Invesco publie aujourd'hui les résultats de sa troisième étude annuelle mondiale sur la gestion obligataire1, un rapport approfondi fondé sur les entretiens menés auprès de 159 CIO et détenteurs d'actifs obligataires à travers le monde.

L’étude révèle notamment que:

  • 72% des investisseurs sont désormais exposés à la dette émergente contre 49% dans l'étude de 2018;
  • 54% des répondants pensent aujourd’hui que l'analyse ESG peut libérer de la valeur cachée dans l’obligataire;
  • la majorité (51%) a exprimé des inquiétudes concernant la liquidité du marché obligataire, et leur incertitude concernant la façon dont les marchés obligataires se comporteraient pendant des périodes plus difficiles;
  • enfin, près de la moitié (43%) des répondants pensaient au moment de l’enquête que la fin du cycle haussier record adviendrait dans un an ou moins.
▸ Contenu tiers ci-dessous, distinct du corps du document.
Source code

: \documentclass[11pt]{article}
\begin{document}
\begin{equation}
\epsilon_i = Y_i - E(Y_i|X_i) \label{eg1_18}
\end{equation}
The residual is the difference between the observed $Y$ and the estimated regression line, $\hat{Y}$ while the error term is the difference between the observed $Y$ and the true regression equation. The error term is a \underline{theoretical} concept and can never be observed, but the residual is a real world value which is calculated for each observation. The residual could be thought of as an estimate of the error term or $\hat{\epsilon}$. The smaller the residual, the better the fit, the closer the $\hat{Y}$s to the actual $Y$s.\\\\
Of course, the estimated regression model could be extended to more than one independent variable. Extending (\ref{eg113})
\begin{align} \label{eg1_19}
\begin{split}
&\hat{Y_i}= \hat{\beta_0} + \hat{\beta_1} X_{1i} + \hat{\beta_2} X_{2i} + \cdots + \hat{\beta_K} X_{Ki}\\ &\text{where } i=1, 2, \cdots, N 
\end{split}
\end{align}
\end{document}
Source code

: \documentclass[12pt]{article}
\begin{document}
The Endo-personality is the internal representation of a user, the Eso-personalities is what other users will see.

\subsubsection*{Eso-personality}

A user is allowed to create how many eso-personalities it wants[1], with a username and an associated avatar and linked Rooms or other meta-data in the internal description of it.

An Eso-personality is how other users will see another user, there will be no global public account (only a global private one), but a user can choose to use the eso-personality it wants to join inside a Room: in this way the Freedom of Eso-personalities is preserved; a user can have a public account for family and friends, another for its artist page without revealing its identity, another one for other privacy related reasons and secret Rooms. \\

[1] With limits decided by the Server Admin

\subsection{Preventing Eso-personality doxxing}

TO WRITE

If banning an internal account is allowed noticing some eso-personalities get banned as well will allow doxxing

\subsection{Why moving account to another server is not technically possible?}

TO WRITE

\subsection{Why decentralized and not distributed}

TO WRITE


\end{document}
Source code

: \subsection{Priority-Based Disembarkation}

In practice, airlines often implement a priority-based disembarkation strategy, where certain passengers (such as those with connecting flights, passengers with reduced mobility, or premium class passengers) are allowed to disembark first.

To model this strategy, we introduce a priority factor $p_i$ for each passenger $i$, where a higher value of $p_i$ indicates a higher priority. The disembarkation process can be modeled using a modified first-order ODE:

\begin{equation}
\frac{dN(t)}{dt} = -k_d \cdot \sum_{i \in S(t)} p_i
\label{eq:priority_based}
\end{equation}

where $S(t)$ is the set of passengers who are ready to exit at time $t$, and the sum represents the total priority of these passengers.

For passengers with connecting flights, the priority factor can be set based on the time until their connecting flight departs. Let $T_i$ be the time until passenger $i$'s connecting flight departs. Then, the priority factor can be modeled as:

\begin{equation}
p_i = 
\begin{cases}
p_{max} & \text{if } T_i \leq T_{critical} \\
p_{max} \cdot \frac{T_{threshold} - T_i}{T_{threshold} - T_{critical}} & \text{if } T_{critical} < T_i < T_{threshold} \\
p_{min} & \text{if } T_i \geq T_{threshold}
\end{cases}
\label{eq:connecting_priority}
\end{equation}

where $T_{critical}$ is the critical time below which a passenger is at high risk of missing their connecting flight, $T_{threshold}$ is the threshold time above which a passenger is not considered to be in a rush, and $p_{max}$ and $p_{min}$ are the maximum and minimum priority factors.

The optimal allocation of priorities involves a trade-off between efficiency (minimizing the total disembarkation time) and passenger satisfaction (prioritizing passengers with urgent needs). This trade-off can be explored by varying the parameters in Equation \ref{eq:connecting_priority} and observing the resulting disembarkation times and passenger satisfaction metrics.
L'étude a été menée auprès d'investisseurs obligataires en Amérique du Nord, dans la région EMEA et dans la région Asie-Pacifique (APAC), dont les encours combinés s'élèvent à 20 000 milliards de dollars (au 31 décembre 2019). Les répondants exerçaient au sein de fonds de pension, de fonds souverains, de sociétés d’assurance, de banques privées, de sociétés de gestion de fonds diversifiés, de multi-gestionnaires et de concepteurs de modèles. Les principales conclusions sont les suivantes:

A mesure que l'intérêt pour la dette des marchés émergents continuait de croître, les investisseurs sont devenus plus sélectifs, se tournant vers des allocations spécifiques à chaque pays.

L'étude constate une nouvelle année d'intérêt croissant pour la dette émergente (EMD). Un momentum solide, des rendements relativement attractifs et une diversification renforcée ont conduit les investisseurs à augmenter leur exposition au secteur. 72% des investisseurs ont désormais une allocation en dette émergente contre 49% dans l'étude de 2018, soit une augmentation de 47%. Cette augmentation a été menée par les investisseurs des régions EMEA et APAC: 80% et 89% d’entre eux ayant respectivement une allocation en EMD, contre seulement 51% en Amérique du Nord. De plus, parmi les investisseurs ayant investi en EMD, l'allocation moyenne est beaucoup plus élevée dans l'Asie-Pacifique (APAC) (7,2%) et l'Europe, Moyen-Orient et Afrique (EMEA) (6,5%) qu'en Amérique du Nord (3,6%).

La spécialisation est également en hausse, notamment chez les investisseurs attirés par les rendements (plutôt que par la diversification), qui priviligient des allocations ajustées à chaque pays (63%). 42% des investisseurs gérant une allocation EMD sont intéressés par la Chine, encouragés par la conviction que l'économie et le système politique chinois offrent des avantages uniques en matière de diversification et de moindre obstacles à l'investissement: 62% des investisseurs estiment que l'accès est moins difficile qu'il y a deux ans.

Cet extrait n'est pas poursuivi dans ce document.